Drunken yoga is the new way to perform yoga it seems, and the best part is you can have a workout without realising. Exercising isn’t the most fun activity and most people will avoid it at all costs. Because we all know we would rather grab a McDonald’s and play on the Xbox than break a sweat.
Saying that, we have broken a few sweats from eating McDonald’s.
Ok, you’ve just woke up and if your headache and your hangover wasn’t enough, you feel an aching sensation in your lower back. But wait, you only had a few drinks last night with a few friends, why on earth are you aching? Well, my friend, that is down to drunken yoga and we have 10 poses below to show a few stances that you may have recreated the night before.
The following top ten drunken yoga poses are not only funny but they are the most common positions that people pass out in that resemble yoga poses. So get ready to see some crazy positions the body can actually fall asleep in.
The Balasana Pose – The yoga position that looks like you are pass out anyway, due to the body facing the floor in a fetal position. Also known as the Child’s Pose, Balasana is a resting pose which is perfect to do between other yoga poses. But we think you will agree that it’s also a perfect position to pass out in. Well, your body thinks so.
If you have backache, want toned abs and wish to have stronger legs and spine then the Prasarita Padottanasana Pose is your friend. If you wish to pass out and you are dreading waking up to throwing up randomly then it’s also a great drunken yoga pose to perform over the toilet.

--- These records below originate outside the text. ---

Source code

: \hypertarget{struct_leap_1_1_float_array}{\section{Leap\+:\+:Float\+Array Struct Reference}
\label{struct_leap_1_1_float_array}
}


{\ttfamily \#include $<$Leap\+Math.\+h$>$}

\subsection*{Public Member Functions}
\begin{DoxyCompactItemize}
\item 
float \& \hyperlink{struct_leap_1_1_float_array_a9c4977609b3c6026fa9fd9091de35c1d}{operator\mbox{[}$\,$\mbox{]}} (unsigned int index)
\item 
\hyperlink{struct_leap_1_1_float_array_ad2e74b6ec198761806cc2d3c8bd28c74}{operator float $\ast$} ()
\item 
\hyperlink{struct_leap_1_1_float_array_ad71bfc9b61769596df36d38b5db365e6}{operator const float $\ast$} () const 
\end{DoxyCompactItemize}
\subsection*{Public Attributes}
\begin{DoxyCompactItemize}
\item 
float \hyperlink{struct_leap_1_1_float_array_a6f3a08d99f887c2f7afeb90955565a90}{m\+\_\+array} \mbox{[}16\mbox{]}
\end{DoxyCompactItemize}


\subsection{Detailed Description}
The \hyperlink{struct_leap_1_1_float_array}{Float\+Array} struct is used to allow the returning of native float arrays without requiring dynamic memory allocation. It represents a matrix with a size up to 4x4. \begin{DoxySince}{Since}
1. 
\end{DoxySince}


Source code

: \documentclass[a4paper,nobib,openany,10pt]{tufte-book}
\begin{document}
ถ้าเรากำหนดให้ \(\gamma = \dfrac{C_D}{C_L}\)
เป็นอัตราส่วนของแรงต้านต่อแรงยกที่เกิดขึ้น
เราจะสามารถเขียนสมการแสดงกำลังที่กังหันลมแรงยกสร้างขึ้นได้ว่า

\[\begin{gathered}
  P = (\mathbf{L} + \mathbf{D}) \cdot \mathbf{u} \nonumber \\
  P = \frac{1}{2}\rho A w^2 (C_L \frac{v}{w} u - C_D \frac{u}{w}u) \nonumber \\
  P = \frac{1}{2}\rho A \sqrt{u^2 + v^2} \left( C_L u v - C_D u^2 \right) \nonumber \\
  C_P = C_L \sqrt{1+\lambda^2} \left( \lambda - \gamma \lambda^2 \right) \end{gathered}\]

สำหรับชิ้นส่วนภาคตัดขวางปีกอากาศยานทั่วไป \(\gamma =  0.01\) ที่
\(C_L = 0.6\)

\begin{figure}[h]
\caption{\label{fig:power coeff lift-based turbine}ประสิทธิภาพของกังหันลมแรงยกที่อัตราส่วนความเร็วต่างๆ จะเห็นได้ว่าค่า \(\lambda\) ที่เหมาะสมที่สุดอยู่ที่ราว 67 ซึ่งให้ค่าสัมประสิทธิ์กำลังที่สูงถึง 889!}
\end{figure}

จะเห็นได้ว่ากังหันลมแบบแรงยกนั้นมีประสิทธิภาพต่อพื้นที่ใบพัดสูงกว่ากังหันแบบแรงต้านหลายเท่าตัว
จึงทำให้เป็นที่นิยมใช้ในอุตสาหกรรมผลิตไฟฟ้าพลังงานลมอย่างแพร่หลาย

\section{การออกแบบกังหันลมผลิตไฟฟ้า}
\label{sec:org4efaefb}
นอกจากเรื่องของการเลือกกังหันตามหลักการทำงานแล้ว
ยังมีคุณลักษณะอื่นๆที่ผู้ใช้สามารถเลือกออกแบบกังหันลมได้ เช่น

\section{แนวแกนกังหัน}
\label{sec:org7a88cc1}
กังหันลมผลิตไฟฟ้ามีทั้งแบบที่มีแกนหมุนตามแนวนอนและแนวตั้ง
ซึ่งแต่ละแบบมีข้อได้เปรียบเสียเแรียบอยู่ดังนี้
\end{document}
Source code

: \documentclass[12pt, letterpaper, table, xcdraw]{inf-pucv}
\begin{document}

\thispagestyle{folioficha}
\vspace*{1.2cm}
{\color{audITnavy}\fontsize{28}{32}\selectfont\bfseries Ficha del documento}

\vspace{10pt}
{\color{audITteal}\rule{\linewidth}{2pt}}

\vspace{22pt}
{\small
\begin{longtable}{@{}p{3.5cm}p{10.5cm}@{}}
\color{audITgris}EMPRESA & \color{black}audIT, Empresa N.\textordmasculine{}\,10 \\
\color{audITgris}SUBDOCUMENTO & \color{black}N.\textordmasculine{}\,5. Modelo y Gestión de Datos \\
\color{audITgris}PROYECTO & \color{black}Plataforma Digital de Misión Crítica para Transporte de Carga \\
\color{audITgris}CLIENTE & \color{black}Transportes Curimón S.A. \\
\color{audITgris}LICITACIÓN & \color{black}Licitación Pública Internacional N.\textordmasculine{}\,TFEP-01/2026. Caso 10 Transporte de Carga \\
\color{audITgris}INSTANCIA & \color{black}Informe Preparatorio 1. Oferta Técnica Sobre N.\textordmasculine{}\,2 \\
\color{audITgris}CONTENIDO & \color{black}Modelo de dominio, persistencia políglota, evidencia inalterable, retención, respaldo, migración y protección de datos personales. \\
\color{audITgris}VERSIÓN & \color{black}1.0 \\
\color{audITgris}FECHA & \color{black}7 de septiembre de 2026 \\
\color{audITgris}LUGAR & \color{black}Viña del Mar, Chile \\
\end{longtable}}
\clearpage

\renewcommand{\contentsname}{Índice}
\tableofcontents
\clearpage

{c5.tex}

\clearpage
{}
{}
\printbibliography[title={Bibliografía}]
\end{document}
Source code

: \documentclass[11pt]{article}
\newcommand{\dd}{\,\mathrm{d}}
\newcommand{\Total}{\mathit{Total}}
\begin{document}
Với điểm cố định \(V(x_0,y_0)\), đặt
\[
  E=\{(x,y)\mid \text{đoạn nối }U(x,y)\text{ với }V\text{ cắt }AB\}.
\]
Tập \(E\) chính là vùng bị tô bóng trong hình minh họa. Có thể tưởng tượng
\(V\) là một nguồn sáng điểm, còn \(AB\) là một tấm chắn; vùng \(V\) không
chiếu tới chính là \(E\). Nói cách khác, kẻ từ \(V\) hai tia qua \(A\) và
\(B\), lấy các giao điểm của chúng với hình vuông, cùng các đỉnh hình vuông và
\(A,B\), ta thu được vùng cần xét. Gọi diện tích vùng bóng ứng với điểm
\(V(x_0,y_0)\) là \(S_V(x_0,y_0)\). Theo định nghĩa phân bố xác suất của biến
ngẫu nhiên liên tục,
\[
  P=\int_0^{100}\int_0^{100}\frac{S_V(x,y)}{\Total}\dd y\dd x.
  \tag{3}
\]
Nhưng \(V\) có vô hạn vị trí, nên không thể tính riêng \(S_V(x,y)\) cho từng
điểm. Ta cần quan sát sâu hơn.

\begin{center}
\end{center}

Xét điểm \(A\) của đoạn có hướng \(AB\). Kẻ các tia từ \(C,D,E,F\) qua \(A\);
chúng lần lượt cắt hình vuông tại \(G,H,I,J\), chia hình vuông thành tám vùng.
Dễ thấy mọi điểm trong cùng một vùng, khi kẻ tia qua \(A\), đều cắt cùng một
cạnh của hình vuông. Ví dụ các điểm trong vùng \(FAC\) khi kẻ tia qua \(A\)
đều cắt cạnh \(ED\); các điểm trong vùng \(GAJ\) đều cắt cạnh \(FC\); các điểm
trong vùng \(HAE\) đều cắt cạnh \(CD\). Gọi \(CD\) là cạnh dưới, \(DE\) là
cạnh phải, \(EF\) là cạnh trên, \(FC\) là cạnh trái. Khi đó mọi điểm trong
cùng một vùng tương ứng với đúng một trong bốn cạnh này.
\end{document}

Apparently, the Bhujangasana pose is supposed to strengthen the spine, stretch the chest, shoulders, and abdomen, help to firm the buttocks, and it also relieve stress and fatigue. But, I am sure the guy in photo will not benefit from any of this the next day. He may also have a strange urine aftertaste in his mouth too.
The Halasana Pose should be renamed to the Autofellatio Pose and the person who invented it obviously got walked in on by his wife and he needed an excuse. “Hey, darling, I am just practicing a new pose I leant called the……Plow Pose.” Since then the pose has been popular amongst the sexually experimental.
The Virasana Pose has to be one of the simplest yoga poses we have seen and if you consider it to be one of your favourite then you suck at yoga – sorry. Apart from the obvious licking the floor position, this Virasana Pose is a popular pass out position.
If you are thinking to yourself, what the hell does that even say, then another name for the pose is the Bridge Pose. Never mind, it’s not a word that you will use in everyday life. Although, it would be sweet to kick it out once just to show people that you know your stuff. Anyway, you will agree that if an obstacle gets in your way when you are drunk, you usually just sleep on it.
Just like the Virasana Pose, think of the Savasana Pose as a lazy man’s yoga. Come on, you could be casually lying on your floor in this position and technically you would be doing yoga. So the next time someone says “come on, bro, get up.” Reply with “shush, man, can’t you see I am doing yoga!”
If you have successfully drank too much and passed out in this position then prepare for a world of pain tomorrow morning. Unless of course you have a bad back and the reverse bend fixed it, but will highly doubt it.
Uttana Shishosana is definitely a mouthful, so to me and you it’s also known as the Extended Puppy Pose. If you wish to stretch the spine/shoulders and reduce stress and tension then this is the pose for you. The drunken guy swears by it and just before he knows he is about to pass out, he assumes the position.
As you can see, the guy is about to perform the Dolphin Pose on his bike. Although he isn’t fully in the position, he will be before his face meets with the concrete. The Dolphin Pose helps to build upper body strength so it’s definitely a recommended position to pass out in if you have had a little too much to drink.
If you and your friends are planning on having a few casual beers (which always turns into more) and you wake up the next morning in pain, you will know why. Oh, and don’t forget to take a camera as everyone loves pictures of people who have passed out.